Concernant les travaux prospectifs, il est important de faire la distinction entre les changements continus raisonnablement prévisibles et les changements intermittents (appelés discontinuités). Bien qu’on ne puisse prédire l’avenir, il est possible d’imaginer un certain nombre de scénarios possibles. Le futur probable constitue une base (p. ex. projections de référence des changements continus selon des économistes, des démographes, etc.). Les futurs plausibles sont également considérés comme des scénarios de rechange. Anticiper les discontinuités signifie prévoir l’imprévisible. Bien que les discontinuités puissent surprendre le monde, une poignée d’experts les auront probablement vues venir.
Même si des signes préliminaires permettent de croire à un changement potentiel, les prérequis exacts qui généreront un changement ne sont pas connus. Les prévisions sont établies à la lumière des événements passés, de diverses sources d’information et des conditions actuelles. Les forces du changement sont ensuite étudiées.

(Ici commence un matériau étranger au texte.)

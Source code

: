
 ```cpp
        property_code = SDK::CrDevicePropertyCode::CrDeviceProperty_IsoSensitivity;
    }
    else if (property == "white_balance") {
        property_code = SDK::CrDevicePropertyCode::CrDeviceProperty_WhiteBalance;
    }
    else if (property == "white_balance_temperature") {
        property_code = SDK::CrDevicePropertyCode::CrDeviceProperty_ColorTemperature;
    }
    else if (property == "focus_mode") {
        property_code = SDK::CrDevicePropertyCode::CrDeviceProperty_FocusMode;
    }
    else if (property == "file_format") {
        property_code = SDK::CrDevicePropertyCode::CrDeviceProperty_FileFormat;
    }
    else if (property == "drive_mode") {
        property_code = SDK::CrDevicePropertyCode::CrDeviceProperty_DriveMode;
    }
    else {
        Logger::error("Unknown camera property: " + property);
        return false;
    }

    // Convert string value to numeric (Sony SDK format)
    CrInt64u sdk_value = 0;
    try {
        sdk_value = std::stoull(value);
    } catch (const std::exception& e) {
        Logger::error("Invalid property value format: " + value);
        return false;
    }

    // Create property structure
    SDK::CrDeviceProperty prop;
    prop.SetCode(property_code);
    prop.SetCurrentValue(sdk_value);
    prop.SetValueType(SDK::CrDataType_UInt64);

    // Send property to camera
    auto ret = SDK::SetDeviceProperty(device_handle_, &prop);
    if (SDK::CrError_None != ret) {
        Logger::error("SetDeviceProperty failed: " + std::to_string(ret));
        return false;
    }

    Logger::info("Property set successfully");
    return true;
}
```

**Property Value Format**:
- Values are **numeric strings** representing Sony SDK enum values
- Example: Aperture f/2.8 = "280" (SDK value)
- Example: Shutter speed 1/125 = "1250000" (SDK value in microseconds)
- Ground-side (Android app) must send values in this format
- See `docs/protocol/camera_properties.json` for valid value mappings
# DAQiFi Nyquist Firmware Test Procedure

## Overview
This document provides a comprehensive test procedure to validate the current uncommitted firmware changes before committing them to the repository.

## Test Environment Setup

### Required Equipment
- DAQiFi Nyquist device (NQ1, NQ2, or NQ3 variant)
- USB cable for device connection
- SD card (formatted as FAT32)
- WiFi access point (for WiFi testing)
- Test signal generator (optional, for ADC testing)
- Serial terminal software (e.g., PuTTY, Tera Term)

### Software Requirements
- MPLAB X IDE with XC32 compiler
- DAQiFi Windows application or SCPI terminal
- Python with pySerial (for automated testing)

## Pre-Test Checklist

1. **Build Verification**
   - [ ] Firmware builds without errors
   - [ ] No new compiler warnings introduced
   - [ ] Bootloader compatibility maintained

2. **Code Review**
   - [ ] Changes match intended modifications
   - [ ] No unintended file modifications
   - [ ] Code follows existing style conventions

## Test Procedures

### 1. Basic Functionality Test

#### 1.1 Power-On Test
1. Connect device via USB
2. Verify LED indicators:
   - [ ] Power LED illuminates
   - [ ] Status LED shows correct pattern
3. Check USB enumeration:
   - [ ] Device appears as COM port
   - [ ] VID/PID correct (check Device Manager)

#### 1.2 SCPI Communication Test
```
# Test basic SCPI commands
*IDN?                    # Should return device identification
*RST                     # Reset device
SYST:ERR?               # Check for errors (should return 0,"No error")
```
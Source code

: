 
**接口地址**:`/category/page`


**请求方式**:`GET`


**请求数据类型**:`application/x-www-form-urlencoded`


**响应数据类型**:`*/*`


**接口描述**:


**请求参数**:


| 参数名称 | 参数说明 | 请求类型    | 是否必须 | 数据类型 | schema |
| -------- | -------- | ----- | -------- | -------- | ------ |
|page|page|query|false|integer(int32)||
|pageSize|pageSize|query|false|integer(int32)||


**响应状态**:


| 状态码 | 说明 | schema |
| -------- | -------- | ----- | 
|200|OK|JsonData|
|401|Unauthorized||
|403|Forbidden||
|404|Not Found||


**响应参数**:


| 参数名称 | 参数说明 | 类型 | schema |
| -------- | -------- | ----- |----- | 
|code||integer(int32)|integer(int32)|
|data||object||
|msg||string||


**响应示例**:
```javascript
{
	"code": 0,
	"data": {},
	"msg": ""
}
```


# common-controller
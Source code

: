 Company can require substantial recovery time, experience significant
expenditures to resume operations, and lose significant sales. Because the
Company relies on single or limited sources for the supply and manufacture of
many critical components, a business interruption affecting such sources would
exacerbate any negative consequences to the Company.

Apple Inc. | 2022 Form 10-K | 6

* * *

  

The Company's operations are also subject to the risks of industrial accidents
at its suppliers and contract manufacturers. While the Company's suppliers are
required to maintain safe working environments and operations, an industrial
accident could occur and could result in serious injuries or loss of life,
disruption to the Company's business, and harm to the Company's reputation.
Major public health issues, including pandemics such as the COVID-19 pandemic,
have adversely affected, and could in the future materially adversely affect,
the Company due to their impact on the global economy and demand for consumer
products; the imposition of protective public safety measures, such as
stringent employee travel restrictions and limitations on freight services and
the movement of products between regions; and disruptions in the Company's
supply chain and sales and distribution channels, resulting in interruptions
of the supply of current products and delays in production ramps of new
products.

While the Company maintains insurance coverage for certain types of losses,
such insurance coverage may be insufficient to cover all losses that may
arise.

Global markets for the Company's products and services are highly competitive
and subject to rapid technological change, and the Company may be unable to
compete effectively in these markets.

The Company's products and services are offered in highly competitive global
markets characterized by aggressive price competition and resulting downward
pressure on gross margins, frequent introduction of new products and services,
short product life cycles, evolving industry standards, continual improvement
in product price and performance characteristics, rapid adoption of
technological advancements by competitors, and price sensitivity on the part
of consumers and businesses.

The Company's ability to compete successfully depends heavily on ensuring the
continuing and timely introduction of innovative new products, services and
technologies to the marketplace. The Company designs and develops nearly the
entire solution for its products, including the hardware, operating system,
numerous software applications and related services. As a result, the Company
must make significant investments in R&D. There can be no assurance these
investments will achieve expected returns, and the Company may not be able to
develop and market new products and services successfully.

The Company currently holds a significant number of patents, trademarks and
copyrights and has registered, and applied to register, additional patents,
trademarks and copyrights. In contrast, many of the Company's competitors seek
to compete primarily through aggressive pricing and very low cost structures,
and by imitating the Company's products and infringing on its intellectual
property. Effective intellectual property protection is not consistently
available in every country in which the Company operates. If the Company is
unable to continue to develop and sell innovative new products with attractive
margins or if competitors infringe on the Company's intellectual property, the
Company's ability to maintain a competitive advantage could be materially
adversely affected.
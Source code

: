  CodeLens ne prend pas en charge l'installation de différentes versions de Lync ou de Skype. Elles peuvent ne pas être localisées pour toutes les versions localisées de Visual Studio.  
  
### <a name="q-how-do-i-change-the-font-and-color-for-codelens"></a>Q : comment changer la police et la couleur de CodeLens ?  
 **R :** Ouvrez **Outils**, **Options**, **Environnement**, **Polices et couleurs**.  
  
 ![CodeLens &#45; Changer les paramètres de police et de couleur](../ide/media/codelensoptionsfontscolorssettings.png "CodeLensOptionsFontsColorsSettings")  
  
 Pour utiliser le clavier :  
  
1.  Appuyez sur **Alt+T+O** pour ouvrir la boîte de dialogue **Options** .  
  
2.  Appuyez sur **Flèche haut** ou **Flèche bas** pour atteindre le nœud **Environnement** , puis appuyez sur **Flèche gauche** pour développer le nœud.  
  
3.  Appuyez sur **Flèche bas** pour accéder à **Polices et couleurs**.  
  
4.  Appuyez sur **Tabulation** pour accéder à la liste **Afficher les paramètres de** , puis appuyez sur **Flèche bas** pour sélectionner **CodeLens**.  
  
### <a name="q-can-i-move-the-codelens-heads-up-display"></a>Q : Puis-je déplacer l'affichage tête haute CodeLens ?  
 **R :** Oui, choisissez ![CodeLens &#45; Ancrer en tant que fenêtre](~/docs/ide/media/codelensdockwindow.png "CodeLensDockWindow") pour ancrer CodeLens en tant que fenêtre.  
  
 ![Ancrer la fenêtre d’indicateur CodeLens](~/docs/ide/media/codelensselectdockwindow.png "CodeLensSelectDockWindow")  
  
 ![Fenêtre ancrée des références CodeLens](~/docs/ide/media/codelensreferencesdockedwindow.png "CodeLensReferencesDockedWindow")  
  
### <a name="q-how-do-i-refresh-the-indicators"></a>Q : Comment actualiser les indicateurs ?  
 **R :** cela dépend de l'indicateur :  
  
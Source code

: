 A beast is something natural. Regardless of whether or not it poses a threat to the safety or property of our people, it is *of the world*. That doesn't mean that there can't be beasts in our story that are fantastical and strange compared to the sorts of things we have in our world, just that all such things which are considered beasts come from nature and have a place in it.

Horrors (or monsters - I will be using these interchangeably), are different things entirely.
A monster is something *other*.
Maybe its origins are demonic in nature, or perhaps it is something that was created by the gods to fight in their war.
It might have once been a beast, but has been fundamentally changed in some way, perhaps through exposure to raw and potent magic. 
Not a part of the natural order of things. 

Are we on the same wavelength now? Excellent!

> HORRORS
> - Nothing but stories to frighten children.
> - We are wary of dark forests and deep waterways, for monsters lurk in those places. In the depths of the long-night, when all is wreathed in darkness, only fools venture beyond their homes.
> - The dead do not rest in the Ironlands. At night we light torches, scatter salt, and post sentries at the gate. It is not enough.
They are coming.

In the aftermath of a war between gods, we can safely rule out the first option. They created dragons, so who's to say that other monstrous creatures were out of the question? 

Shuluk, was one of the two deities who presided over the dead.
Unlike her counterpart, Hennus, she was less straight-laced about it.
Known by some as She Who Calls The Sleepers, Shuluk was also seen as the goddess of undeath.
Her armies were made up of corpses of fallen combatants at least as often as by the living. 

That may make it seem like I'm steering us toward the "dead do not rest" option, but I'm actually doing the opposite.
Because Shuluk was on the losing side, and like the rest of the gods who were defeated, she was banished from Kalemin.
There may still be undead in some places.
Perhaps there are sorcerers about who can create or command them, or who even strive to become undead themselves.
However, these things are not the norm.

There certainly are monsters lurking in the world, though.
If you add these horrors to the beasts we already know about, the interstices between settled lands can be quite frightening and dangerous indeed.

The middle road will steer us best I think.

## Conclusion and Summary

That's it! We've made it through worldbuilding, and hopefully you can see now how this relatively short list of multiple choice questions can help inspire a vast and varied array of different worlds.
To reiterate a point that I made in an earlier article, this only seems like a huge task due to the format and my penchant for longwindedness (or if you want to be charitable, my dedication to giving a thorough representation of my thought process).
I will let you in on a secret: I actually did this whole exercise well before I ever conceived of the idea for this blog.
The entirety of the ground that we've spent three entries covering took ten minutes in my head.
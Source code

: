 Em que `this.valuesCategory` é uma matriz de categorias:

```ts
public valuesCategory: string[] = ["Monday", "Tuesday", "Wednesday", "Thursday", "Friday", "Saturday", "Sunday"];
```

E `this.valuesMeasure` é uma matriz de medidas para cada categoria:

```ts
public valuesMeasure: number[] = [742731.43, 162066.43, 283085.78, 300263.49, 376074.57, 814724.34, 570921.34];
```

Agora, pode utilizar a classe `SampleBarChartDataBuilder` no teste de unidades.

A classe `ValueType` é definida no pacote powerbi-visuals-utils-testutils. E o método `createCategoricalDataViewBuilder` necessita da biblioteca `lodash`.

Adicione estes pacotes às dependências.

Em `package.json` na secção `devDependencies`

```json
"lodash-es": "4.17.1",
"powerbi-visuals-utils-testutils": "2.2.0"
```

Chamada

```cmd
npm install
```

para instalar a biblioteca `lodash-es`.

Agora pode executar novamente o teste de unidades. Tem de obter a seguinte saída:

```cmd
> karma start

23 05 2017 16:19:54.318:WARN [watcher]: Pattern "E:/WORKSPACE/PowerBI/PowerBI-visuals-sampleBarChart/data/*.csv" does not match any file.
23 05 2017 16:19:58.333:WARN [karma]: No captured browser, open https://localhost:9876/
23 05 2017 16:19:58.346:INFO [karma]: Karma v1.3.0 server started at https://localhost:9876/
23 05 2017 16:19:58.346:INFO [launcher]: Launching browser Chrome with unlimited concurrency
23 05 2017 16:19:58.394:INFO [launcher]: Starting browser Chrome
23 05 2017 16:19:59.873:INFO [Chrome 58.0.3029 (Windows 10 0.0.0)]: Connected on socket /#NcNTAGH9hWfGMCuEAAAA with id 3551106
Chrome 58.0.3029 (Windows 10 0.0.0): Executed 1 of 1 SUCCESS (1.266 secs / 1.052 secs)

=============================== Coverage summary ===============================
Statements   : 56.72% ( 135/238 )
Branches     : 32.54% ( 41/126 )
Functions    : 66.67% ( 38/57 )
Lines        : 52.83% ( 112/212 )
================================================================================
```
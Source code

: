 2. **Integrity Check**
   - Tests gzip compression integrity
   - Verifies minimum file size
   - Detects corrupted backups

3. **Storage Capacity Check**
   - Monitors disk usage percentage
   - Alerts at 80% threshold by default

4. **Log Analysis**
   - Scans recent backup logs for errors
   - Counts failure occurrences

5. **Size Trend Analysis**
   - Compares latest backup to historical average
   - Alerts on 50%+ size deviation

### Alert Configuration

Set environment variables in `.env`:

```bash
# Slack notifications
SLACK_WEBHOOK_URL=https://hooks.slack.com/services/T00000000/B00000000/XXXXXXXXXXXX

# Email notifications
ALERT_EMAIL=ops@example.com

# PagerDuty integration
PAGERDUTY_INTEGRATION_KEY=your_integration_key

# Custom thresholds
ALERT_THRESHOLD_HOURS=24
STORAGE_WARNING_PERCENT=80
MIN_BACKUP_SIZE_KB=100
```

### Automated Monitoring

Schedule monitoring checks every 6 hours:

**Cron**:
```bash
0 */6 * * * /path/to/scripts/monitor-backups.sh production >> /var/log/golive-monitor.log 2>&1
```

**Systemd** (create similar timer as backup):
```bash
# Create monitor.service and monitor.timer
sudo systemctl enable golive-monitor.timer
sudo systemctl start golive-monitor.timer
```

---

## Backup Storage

Ce sont les discontinuités qui mènent vers une nouvelle ère : après une perturbation, la société s’ajuste à un nouvel équilibre. Une modification dans la vision du monde indique une nouvelle étape. Souvent, ces changements sont considérés comme des progrès; nous nous ajustons à une nouvelle réalité et cette dernière devient familière. Toutefois, une nouvelle ère apporte souvent un changement de positions. Certains en bénéficieront, d’autres non. La transition se fait lorsque les activités liées à l’ère précédente sont abandonnées et que de nouvelles activités sont entreprises (destruction, création). Cela peut s’avérer difficile. Une forte résistance sera ressentie durant la transition, car l’expérience et les données actuelles ne se feront pas facilement oublier.
Les participants ont identifié 15 sujets d’exploration qui permettraient d’identifier les forces qui façonneront le paysage politique canadien au cours des dix prochaines années. En petits groupes de travail, ils ont tenté de mieux comprendre la dynamique du thème à étudier et d’identifier les moteurs de changement qui influent sur l’avenir du Canada.